NationalSecurityAgency / ghidra

Ghidra is a software reverse engineering (SRE) framework
https://www.nsa.gov/ghidra
Apache License 2.0
50.45k stars 5.77k forks source link

Ghidra cannot disassmble many bytes for ARM binaries in Thumb mode #657

Open valour01 opened 5 years ago

valour01 commented 5 years ago

Describe the bug Ghidra does not disassemble many bytes for the test case binaries. For example, at addr 0x8ac9c, there should be code while Ghidra will left the bytes as data and would not disassemble them

To Reproduce Steps to reproduce the behavior: Feed the file to Ghidra. Jump to the address in the screenshot after ghidra finishes the analysis

Expected behavior Assembly language should be listed for these bytes rather than keep them as data with the question mark

Screenshots image

Attachments test_bin.zip

Environment (please complete the following information):

saruman9 commented 5 years ago

IMHO it is not bug. Ghidra can't know current index of array of pointers of functions (also length of array), because it is unknown parameter of function (see Figure 1).

2019-06-05_105451_740882121

Figure 1. Decompile window of target function

As a result, Ghidra can't create functions.

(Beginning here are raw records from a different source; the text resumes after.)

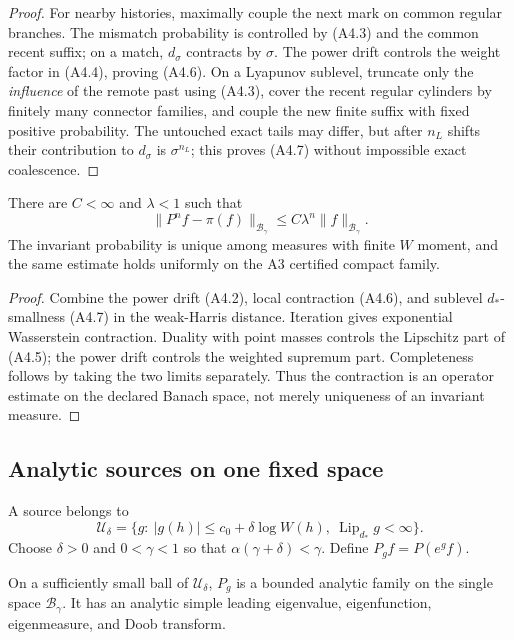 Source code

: \begin{proof}
For nearby histories, maximally couple the next mark on common regular
branches.  The mismatch probability is controlled by (A4.3) and the common
recent suffix; on a match, $d_\sigma$ contracts by $\sigma$.  The power drift
controls the weight factor in (A4.4), proving (A4.6).  On a Lyapunov sublevel,
truncate only the \emph{influence} of the remote past using (A4.3), cover the
recent regular cylinders by finitely many connector families, and couple the
new finite suffix with fixed positive probability.  The untouched exact tails
may differ, but after $n_L$ shifts their contribution to $d_\sigma$ is
$\sigma^{n_L}$; this proves (A4.7) without impossible exact coalescence.
\end{proof}

\begin{theorem}
\label{thm:r27-a4-harris}
There are $C<\infty$ and $\lambda<1$ such that
\[
 \|P^nf-\pi(f)\|_{\mathcal B_\gamma}
 \le C\lambda^n\|f\|_{\mathcal B_\gamma}.                 \tag{A4.8}
\]
The invariant probability is unique among measures with finite $W$ moment,
and the same estimate holds uniformly on the A3 certified compact family.
\end{theorem}

\begin{proof}
Combine the power drift (A4.2), local contraction (A4.6), and sublevel
$d_*$-smallness (A4.7) in the weak-Harris distance.  Iteration gives
exponential Wasserstein contraction.  Duality with point masses controls the
Lipschitz part of (A4.5); the power drift controls the weighted supremum part.
Completeness follows by taking the two limits separately.  Thus the
contraction is an operator estimate on the declared Banach space, not merely
uniqueness of an invariant measure.
\end{proof}

\subsection{Analytic sources on one fixed space}

A source belongs to
\[
 \mathcal U_\delta=\{g:\ |g(h)|\le c_0+\delta\log W(h),\
             \operatorname{Lip}_{d_*}g<\infty\}.
\]
Choose $\delta>0$ and $0<\gamma<1$ so that
$\alpha(\gamma+\delta)<\gamma$.  Define
$P_gf=P(e^gf)$.

\begin{theorem}
\label{thm:r27-a4-fk}
On a sufficiently small ball of $\mathcal U_\delta$, $P_g$ is a bounded
analytic family on the single space $\mathcal B_\gamma$.  It has an analytic
simple leading eigenvalue, eigenfunction, eigenmeasure, and Doob transform.
\end{theorem}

On the figure you can see message about unrecoverable jumptable. You can manually create references (or use script) and functions.

valour01 commented 5 years ago

Thus, for Ghidra, the right disassembly relies on the accurate function detection. It seems that Ghidra does not have very good support on resolving the jump tables. Maybe this is where we can enhance.

saruman9 commented 5 years ago

You can also use Aggressive Instruction Finder and ARM Aggressive Instruction Finder analysers + Function Start Search, Function Start Search After Code, Function Start Search After Data analyzers for finding needed functions (the analyzers partly solve the problem), but I not recommend these analyzers for permanent use (many false positive mistakes).

For resolving the jump tables or indirect jumping Ghidra should use symbolic execution (concolic execution) or something similar. It would be nice if Ghidra will be used this technics, but it is not trivial task.

emteere commented 5 years ago

The switch statement is not recovering for two reasons:

If you modify the BL 0x88BA0 to be a branch instead of a call, the switch statement will recover. You may need to re-analyze the area. This issue is indicative of a larger problem, which is the program is using BL instructions, which are normally used for calls, as long branches.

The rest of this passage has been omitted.